• Dataset entries:
□ □ □
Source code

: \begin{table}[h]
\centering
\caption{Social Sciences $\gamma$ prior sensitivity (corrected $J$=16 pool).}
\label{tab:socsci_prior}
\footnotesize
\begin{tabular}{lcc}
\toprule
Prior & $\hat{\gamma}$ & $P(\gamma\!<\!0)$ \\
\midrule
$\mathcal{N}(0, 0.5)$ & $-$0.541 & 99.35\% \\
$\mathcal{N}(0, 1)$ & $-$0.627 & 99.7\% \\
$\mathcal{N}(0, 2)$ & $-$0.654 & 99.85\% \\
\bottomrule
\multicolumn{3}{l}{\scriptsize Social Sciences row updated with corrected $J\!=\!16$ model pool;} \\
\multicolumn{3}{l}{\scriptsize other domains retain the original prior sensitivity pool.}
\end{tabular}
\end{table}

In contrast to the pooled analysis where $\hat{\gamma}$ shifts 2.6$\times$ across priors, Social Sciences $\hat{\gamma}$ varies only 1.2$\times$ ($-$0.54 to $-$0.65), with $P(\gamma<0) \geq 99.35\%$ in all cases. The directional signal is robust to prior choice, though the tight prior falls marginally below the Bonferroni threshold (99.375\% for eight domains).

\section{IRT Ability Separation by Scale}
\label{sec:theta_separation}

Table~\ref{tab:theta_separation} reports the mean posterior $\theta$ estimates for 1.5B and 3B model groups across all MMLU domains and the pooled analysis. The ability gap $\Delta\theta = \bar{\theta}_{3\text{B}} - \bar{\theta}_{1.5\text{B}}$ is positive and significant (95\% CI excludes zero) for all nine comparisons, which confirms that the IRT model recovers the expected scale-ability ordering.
□ □ □
• Task description: Could you reproduce the data above exactly as given?

• Output for this exercise:
Source code

: \begin{table}[h]
\centering
\caption{Social Sciences $\gamma$ prior sensitivity (corrected $J$=16 pool).}
\label{tab:socsci_prior}
\footnotesize
\begin{tabular}{lcc}
\toprule
Prior & $\hat{\gamma}$ & $P(\gamma\!<\!0)$ \\
\midrule
$\mathcal{N}(0, 0.5)$ & $-$0.541 & 99.35\% \\
$\mathcal{N}(0, 1)$ & $-$0.627 & 99.7\% \\
$\mathcal{N}(0, 2)$ & $-$0.654 & 99.85\% \\
\bottomrule
\multicolumn{3}{l}{\scriptsize Social Sciences row updated with corrected $J\!=\!16$ model pool;} \\
\multicolumn{3}{l}{\scriptsize other domains retain the original prior sensitivity pool.}
\end{tabular}
\end{table}

In contrast to the pooled analysis where $\hat{\gamma}$ shifts 2.6$\times$ across priors, Social Sciences $\hat{\gamma}$ varies only 1.2$\times$ ($-$0.54 to $-$0.65), with $P(\gamma<0) \geq 99.35\%$ in all cases. The directional signal is robust to prior choice, though the tight prior falls marginally below the Bonferroni threshold (99.375\% for eight domains).

\section{IRT Ability Separation by Scale}
\label{sec:theta_separation}

Table~\ref{tab:theta_separation} reports the mean posterior $\theta$ estimates for 1.5B and 3B model groups across all MMLU domains and the pooled analysis. The ability gap $\Delta\theta = \bar{\theta}_{3\text{B}} - \bar{\theta}_{1.5\text{B}}$ is positive and significant (95\% CI excludes zero) for all nine comparisons, which confirms that the IRT model recovers the expected scale-ability ordering.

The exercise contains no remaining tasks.